Atualmente, há uma nova proposta para a área e a revitalização do Cais do Porto, que, longe de ser uma questão ideológica, interessa a todos. Assim, o Coletivo Cais Cultural Já, em conjunto com professores da Universidade Federal do Rio Grande do Sul (UFRGS), sem apoio financeiro e com o restrito tempo disponível pelos voluntários, apresentou diretrizes para a ocupação dos armazéns.
Desde a rescisão do contrato anterior, os coletivos buscavam o diálogo com o governo do Estado, proprietário da área do cais, e também com o município de Porto Alegre. Diálogo que veio a ocorrer há alguns meses com o Estado, por intermédio do Ministério Público de Contas, e que possibilitou apresentar as diretrizes elaboradas para a área dos armazéns.
A proposta do coletivo mostra estudos de viabilidade de uso e ocupação do cais por atividades culturais, além de diretrizes para a viabilização e a sustentabilidade financeira do empreendimento e a gestão através de mecanismos de governança participativa. Foi construída a partir de princípios que pressupõem a participação coletiva, a interdisciplinaridade entre áreas do conhecimento acadêmico-científico e a transdisciplinaridade através da incorporação de saberes de diferentes agrupamentos sociais.
O documento traz proposições que visam transformar o cais, particularmente os armazéns, em espaço de vida cultural rica, diversificada, plural e que seja acessível a todas as classes sociais e segmentos da cidade. Em suma, devolver o Cais do Porto à cidade de Porto Alegre, como um espaço público e aberto para o uso de todos.

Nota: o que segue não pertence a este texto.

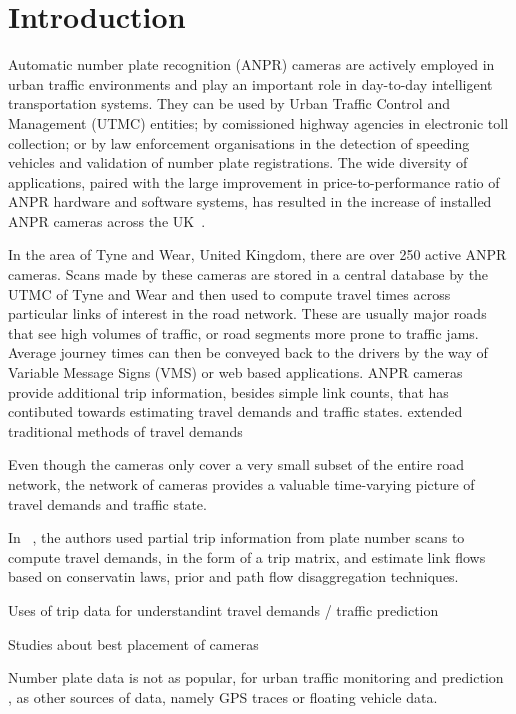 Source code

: \section{Introduction}

Automatic number plate recognition (ANPR) cameras are actively employed in urban traffic environments and play an important role in day-to-day intelligent transportation systems. They can be used by Urban Traffic Control and Management (UTMC) entities; by comissioned highway agencies in electronic toll collection; or by law enforcement organisations in the detection of speeding vehicles and validation of number plate registrations. The wide diversity of applications, paired with the large improvement in price-to-performance ratio of ANPR hardware and software systems, has resulted in the increase of installed ANPR cameras across the UK~\cite{SurveyITS2011, EvolutionUTMC2013}.

In the area of Tyne and Wear, United Kingdom, there are over 250 active ANPR cameras. Scans made by these cameras are stored in a central database by the UTMC of Tyne and Wear and then used to compute travel times across particular links of interest in the road network. These are usually major roads that see high volumes of traffic, or road segments more prone to traffic jams. Average journey times can then be conveyed back to the drivers by the way of Variable Message Signs (VMS) or web based applications. ANPR cameras provide additional trip information, besides simple link counts, that has contibuted towards  estimating travel demands and traffic states. extended traditional methods of  travel demands

Even though the cameras only cover a very small subset of the entire road network, the network of cameras provides a valuable time-varying picture of travel demands and traffic state.

In ~\cite{Castillo2008}, the authors used partial trip information from plate number scans to compute travel demands, in the form of a trip matrix, and estimate link flows based on conservatin laws, prior and path flow disaggregation techniques.


Uses of trip data for understandint travel demands / traffic prediction

Studies about best placement of cameras

Number plate data is not as popular, for urban traffic monitoring and prediction , as other sources of data, namely GPS traces or floating vehicle data.

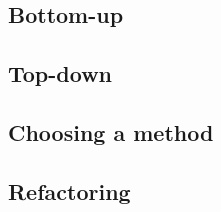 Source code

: 

\subsection{Bottom-up}


\subsection{Top-down}
\label{topdownconcepts}


\subsection{Choosing a method}


\subsection{Refactoring \gdcases{}}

E esse resgate não depende de um investimento gigante e privado, como já foi dito. A venda das docas, para a construção de torres de até 200 metros de altura na orla, é uma escolha política da atual administração estadual. Para a restauração dos armazéns, na proposta anterior, estavam previstos cerca de R$ 45 milhões. Atualizados, esses valores estariam por volta de R$ 80 milhões; bem menos do que os R$ 490 milhões que o Estado pretende investir em estradas federais.
Não podemos mais perder tempo. Foram 10 anos irrecuperáveis, por conta de um plano de negócios malsucedido, que foi proposto no lugar de um projeto de recuperação do ponto mais icônico de Porto Alegre. Vida longa aos “caranguejos”!